A los tiranos no los juzgamos por sus obras. Los juzgamos por el daño que le hacen a su pueblo al someterlo y quitarle su libertad. Los juzgamos ante la ley y ante el tribunal de la historia por los genocidios, asesinatos, robos a mansalva, por las persecuciones contra los que se oponen a su tiranía. El juicio a los tiranos es jurídico y moral, porque obras han hecho tanto gobiernos tiránicos como gobiernos democráticos. El tema central no está en la materia, sino en el espíritu. El espíritu del tirano es malvado, porque entre sus fines está la destrucción del otro. Las tiranías te censuran. Te dicen qué debes escribir y qué no. Qué arte tienes que hacer y qué no. Te apabullan penetrando en tu vida más íntima. Y utilizan al Estado para destruir y no como una institución que garantice la libertad y otros derechos humanos.
Contra el tirano no queda otra cosa que la rebeldía para sacarlo del poder, que, si bien en muchos casos triunfa, en otros fracasa.
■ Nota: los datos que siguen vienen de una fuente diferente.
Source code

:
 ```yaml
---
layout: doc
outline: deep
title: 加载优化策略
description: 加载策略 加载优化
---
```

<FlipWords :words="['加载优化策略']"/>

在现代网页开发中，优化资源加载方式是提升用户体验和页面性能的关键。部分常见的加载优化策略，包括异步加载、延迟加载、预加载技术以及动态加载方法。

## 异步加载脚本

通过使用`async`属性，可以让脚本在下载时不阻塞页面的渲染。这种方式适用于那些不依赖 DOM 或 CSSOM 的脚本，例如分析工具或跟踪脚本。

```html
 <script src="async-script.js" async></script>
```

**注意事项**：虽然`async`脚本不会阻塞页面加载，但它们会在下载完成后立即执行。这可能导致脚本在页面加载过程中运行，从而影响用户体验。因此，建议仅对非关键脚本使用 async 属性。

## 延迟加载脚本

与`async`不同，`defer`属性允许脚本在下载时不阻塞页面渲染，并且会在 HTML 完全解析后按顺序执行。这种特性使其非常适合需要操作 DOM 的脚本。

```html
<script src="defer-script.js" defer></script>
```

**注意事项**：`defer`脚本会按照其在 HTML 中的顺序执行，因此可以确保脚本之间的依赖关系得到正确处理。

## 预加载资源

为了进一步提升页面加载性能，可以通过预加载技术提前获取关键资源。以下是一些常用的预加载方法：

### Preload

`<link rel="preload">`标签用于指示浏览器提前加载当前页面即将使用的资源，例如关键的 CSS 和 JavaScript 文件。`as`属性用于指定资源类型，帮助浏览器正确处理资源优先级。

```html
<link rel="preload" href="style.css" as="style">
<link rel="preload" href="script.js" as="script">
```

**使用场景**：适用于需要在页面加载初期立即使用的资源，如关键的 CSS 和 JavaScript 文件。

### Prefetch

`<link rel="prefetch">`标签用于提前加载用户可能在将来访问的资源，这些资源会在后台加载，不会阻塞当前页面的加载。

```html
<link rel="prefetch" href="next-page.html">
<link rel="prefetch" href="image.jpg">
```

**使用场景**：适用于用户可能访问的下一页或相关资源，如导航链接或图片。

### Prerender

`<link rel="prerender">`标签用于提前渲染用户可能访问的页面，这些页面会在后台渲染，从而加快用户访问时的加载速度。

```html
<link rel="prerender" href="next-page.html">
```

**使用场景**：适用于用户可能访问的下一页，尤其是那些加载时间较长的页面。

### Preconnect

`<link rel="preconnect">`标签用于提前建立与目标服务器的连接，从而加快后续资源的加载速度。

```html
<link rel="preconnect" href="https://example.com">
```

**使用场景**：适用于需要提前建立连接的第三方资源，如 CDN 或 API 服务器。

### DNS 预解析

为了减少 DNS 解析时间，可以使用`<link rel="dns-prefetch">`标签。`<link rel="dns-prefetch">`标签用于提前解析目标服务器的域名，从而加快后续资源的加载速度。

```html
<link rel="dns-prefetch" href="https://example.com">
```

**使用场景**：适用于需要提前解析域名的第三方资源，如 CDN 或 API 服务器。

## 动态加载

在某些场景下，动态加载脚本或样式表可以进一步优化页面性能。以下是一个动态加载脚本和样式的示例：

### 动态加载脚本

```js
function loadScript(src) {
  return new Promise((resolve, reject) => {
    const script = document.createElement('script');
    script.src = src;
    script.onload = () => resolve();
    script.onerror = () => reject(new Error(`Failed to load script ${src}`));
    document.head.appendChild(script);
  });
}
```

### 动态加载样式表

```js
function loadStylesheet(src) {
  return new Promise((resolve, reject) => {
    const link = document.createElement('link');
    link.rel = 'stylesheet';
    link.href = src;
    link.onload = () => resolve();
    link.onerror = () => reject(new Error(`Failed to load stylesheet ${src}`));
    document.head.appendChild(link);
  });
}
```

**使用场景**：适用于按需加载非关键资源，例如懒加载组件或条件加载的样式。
Entonces, el tirano y su cohorte de sobones se pueden quedar en el poder años y hasta siglos si nos referimos a las monarquías teocráticas de la antigüedad.
Desde épocas muy antiguas, las tiranías han generado odio en algunos y fascinación en otros. Los atenienses decían que, de todas las formas malas de gobierno, la más despreciable era la tiranía. Una palabra que, por lo demás, viene del griego “Tirán”, que significa usurpador del poder. Y es que tirano es aquel que usurpa el poder a un gobierno legítimamente constituido por la voluntad popular.